As the CLARITY Act moves closer to becoming law, crypto observers are focusing on the bill’s specific sections that could reshape XRP’s regulatory status and the role of Ripple and its stablecoin RLUSD. Pseudonymous analyst @Whiplash437 has highlighted the clauses he believes will matter most for XRP, and why.
Section 105 — defining digital assets and commodity status
Section 105 establishes definitions for digital assets and supports treating blockchain-native cryptocurrencies as commodities. If enacted as written, this would shift many tokens out from under the SEC’s securities framework and place them under the Commodity Futures Trading Commission (CFTC). The analyst argues this change could effectively codify Judge Analisa Torres’ earlier finding that XRP’s secondary-market sales are not securities, creating a durable federal legal shield for XRP.
Section 110 — AML, BSA compliance, and ‘mature blockchains’
Section 110 requires digital commodity exchanges, dealers, and brokers to register for anti-money-laundering (AML) purposes and comply with the Bank Secrecy Act (BSA). It also introduces the concept of “mature blockchains,” a classification that would be overseen by the CFTC. @Whiplash437 calls this a practical test: he contends the XRP Ledger (XRPL) already meets the mature blockchain criteria, citing its long uptime record, transaction history, and globally distributed validators.
If the XRPL is formally recognized as a mature blockchain, XRP would be explicitly qualified as a digital commodity under CFTC oversight. That would clarify market participant obligations and reduce uncertainty about XRP’s regulatory treatment.
Section 401 — banks, custody, and payments infrastructure
Section 401 addresses how financial institutions may interact with digital assets. Under this provision, U.S. banks, credit unions, and financial holding companies could use digital assets for payments, custody, clearing, and settlement. The analyst views this as a potential gateway for mainstream banking adoption of Ripple’s payments infrastructure and the XRPL, since the bill would open the entire U.S. banking sector to compliant use of such technology.
Such permission for banks to hold and use digital assets at scale could accelerate integration of on‑ledger payments, tokenized settlement, and other use cases that Ripple’s network and RLUSD aim to support.
Section 404 — limits on passive stablecoin yield, allowance for activity rewards
Section 404 bans paying yield simply for holding stablecoins, a restriction aimed at preventing passive interest-like returns on custody. However, the bill still allows activity-based rewards tied to staking, governance participation, or loyalty programs.

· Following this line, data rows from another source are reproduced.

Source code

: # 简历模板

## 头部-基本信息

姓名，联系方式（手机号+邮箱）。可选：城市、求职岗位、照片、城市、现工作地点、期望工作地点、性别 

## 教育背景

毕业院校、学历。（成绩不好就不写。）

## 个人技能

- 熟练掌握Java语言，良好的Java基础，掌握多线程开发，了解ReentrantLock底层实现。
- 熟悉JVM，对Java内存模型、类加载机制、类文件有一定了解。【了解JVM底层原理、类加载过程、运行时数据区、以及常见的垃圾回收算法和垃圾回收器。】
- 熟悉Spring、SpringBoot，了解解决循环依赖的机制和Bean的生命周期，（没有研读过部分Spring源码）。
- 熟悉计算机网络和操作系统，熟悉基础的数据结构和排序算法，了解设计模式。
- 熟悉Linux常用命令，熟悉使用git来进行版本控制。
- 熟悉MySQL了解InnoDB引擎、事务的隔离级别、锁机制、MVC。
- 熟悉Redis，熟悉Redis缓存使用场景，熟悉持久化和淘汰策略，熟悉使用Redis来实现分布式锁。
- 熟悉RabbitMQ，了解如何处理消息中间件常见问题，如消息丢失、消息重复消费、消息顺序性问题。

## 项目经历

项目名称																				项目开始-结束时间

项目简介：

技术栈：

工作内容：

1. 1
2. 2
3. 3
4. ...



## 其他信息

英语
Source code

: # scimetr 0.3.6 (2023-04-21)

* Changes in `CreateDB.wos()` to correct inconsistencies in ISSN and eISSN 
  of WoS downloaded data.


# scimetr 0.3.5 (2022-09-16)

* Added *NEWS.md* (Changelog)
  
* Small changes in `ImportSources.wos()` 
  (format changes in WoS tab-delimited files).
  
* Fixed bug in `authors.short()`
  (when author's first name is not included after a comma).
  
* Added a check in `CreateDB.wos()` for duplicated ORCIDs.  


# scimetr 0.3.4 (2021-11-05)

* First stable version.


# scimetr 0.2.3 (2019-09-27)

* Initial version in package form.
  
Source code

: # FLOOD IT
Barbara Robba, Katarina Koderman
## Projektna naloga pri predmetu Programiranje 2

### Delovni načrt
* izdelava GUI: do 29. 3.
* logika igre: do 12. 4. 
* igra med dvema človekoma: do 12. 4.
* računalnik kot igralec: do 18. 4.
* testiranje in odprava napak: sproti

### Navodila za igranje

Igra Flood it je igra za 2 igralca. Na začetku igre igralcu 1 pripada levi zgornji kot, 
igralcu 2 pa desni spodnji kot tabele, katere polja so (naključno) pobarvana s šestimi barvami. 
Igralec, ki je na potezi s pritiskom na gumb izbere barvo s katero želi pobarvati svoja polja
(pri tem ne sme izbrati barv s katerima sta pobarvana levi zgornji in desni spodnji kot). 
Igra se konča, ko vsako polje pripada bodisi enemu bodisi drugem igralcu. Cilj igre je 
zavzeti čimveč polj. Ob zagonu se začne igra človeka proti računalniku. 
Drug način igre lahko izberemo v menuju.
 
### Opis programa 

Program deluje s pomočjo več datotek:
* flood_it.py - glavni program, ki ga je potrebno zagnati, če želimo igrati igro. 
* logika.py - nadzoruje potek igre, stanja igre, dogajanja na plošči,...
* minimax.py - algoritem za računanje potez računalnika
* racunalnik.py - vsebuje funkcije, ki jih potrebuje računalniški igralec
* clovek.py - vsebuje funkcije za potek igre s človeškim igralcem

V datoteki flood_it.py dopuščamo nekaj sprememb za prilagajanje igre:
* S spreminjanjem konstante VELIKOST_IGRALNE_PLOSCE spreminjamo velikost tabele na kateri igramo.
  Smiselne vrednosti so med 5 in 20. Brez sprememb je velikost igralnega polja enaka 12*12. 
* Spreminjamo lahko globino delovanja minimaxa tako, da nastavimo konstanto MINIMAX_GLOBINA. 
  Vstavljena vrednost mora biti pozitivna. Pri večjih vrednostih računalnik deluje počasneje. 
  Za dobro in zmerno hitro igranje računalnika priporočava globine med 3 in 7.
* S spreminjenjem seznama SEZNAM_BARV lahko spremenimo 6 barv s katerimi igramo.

The analyst emphasizes that while RLUSD might not be eligible for passive holding yields under this rule, it could still be distributed with activity-linked incentives, shaping how stablecoin products are marketed and structured across U.S. markets.
Overall implications
Taken together, these sections could reduce regulatory uncertainty for XRP by moving commodity classification into statute, require compliance standards for exchanges and intermediaries, and make it easier for regulated banks to use digital-asset rails. For Ripple and RLUSD, the CLARITY Act could broaden institutional access while constraining passive yield mechanics, nudging stablecoin use toward transactional and utility-focused models.
As with any pending law, outcomes depend on final text, implementation rules, and regulatory interpretation. But the provisions highlighted by @Whiplash437 offer a clear framework for how the CLARITY Act might change XRP’s legal standing and the commercial opportunities for Ripple and RLUSD in the U.S.